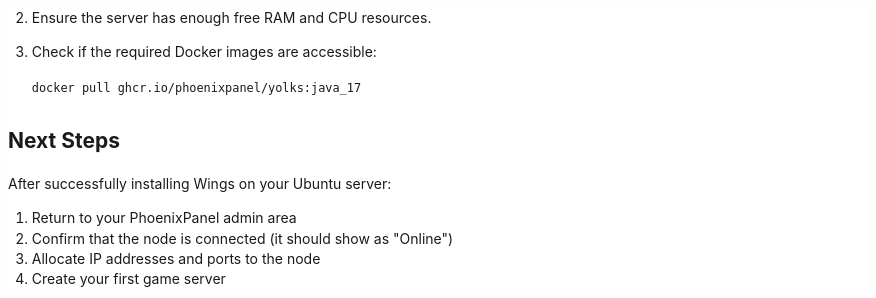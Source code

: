 2. Ensure the server has enough free RAM and CPU resources.

3. Check if the required Docker images are accessible:
   ```bash
   docker pull ghcr.io/phoenixpanel/yolks:java_17
   ```

## Next Steps

After successfully installing Wings on your Ubuntu server:

1. Return to your PhoenixPanel admin area
2. Confirm that the node is connected (it should show as "Online")
3. Allocate IP addresses and ports to the node
4. Create your first game server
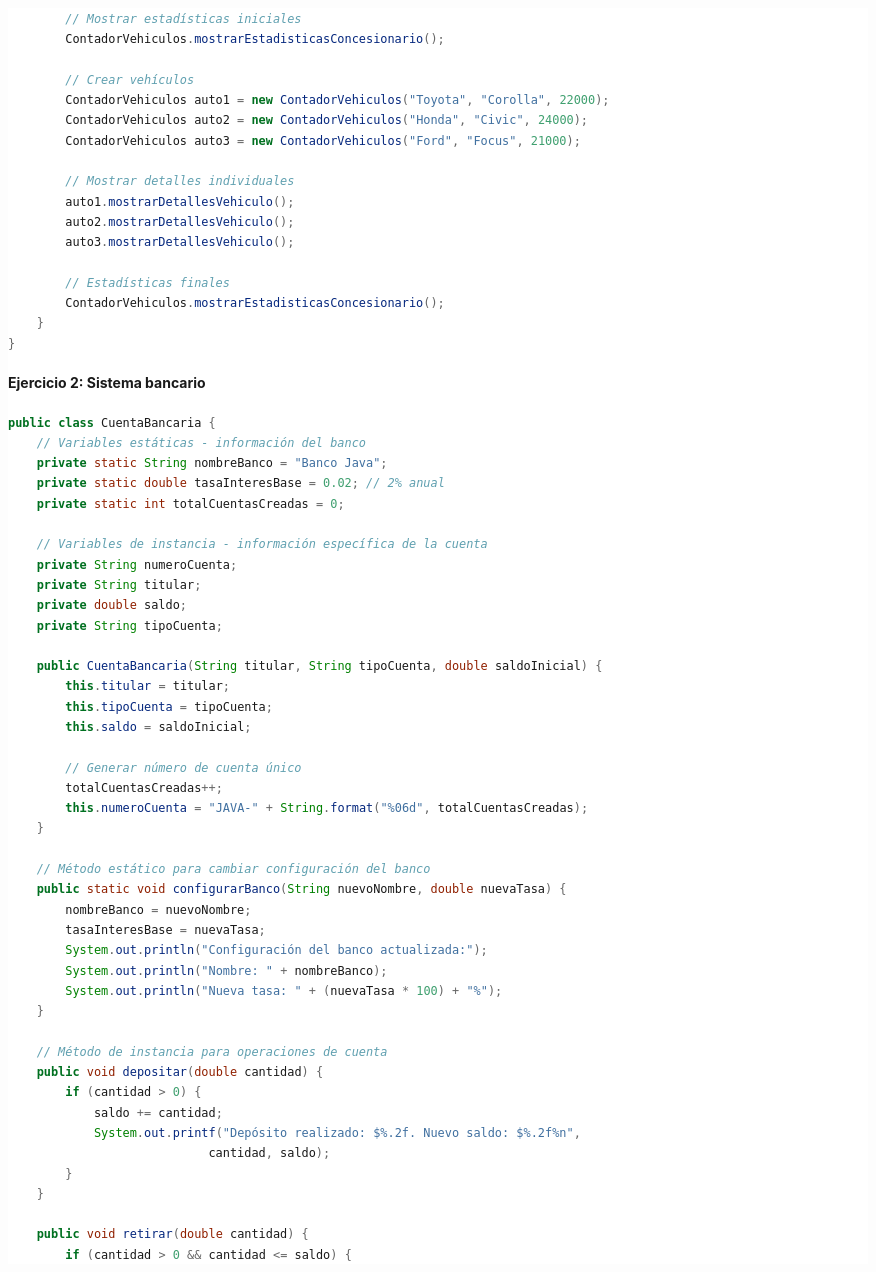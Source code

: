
```java
        // Mostrar estadísticas iniciales
        ContadorVehiculos.mostrarEstadisticasConcesionario();
        
        // Crear vehículos
        ContadorVehiculos auto1 = new ContadorVehiculos("Toyota", "Corolla", 22000);
        ContadorVehiculos auto2 = new ContadorVehiculos("Honda", "Civic", 24000);
        ContadorVehiculos auto3 = new ContadorVehiculos("Ford", "Focus", 21000);
        
        // Mostrar detalles individuales
        auto1.mostrarDetallesVehiculo();
        auto2.mostrarDetallesVehiculo();
        auto3.mostrarDetallesVehiculo();
        
        // Estadísticas finales
        ContadorVehiculos.mostrarEstadisticasConcesionario();
    }
}
```

#### **Ejercicio 2: Sistema bancario**
```java
public class CuentaBancaria {
    // Variables estáticas - información del banco
    private static String nombreBanco = "Banco Java";
    private static double tasaInteresBase = 0.02; // 2% anual
    private static int totalCuentasCreadas = 0;
    
    // Variables de instancia - información específica de la cuenta
    private String numeroCuenta;
    private String titular;
    private double saldo;
    private String tipoCuenta;
    
    public CuentaBancaria(String titular, String tipoCuenta, double saldoInicial) {
        this.titular = titular;
        this.tipoCuenta = tipoCuenta;
        this.saldo = saldoInicial;
        
        // Generar número de cuenta único
        totalCuentasCreadas++;
        this.numeroCuenta = "JAVA-" + String.format("%06d", totalCuentasCreadas);
    }
    
    // Método estático para cambiar configuración del banco
    public static void configurarBanco(String nuevoNombre, double nuevaTasa) {
        nombreBanco = nuevoNombre;
        tasaInteresBase = nuevaTasa;
        System.out.println("Configuración del banco actualizada:");
        System.out.println("Nombre: " + nombreBanco);
        System.out.println("Nueva tasa: " + (nuevaTasa * 100) + "%");
    }
    
    // Método de instancia para operaciones de cuenta
    public void depositar(double cantidad) {
        if (cantidad > 0) {
            saldo += cantidad;
            System.out.printf("Depósito realizado: $%.2f. Nuevo saldo: $%.2f%n", 
                            cantidad, saldo);
        }
    }
    
    public void retirar(double cantidad) {
        if (cantidad > 0 && cantidad <= saldo) {
```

::::::::::

TASK PROMPT:
Check each line of the entries for the string "tasaInteresBase". Copy the lines that have it.

FINISHED EXERCISE:
    private static double tasaInteresBase = 0.02; // 2% anual
        tasaInteresBase = nuevaTasa;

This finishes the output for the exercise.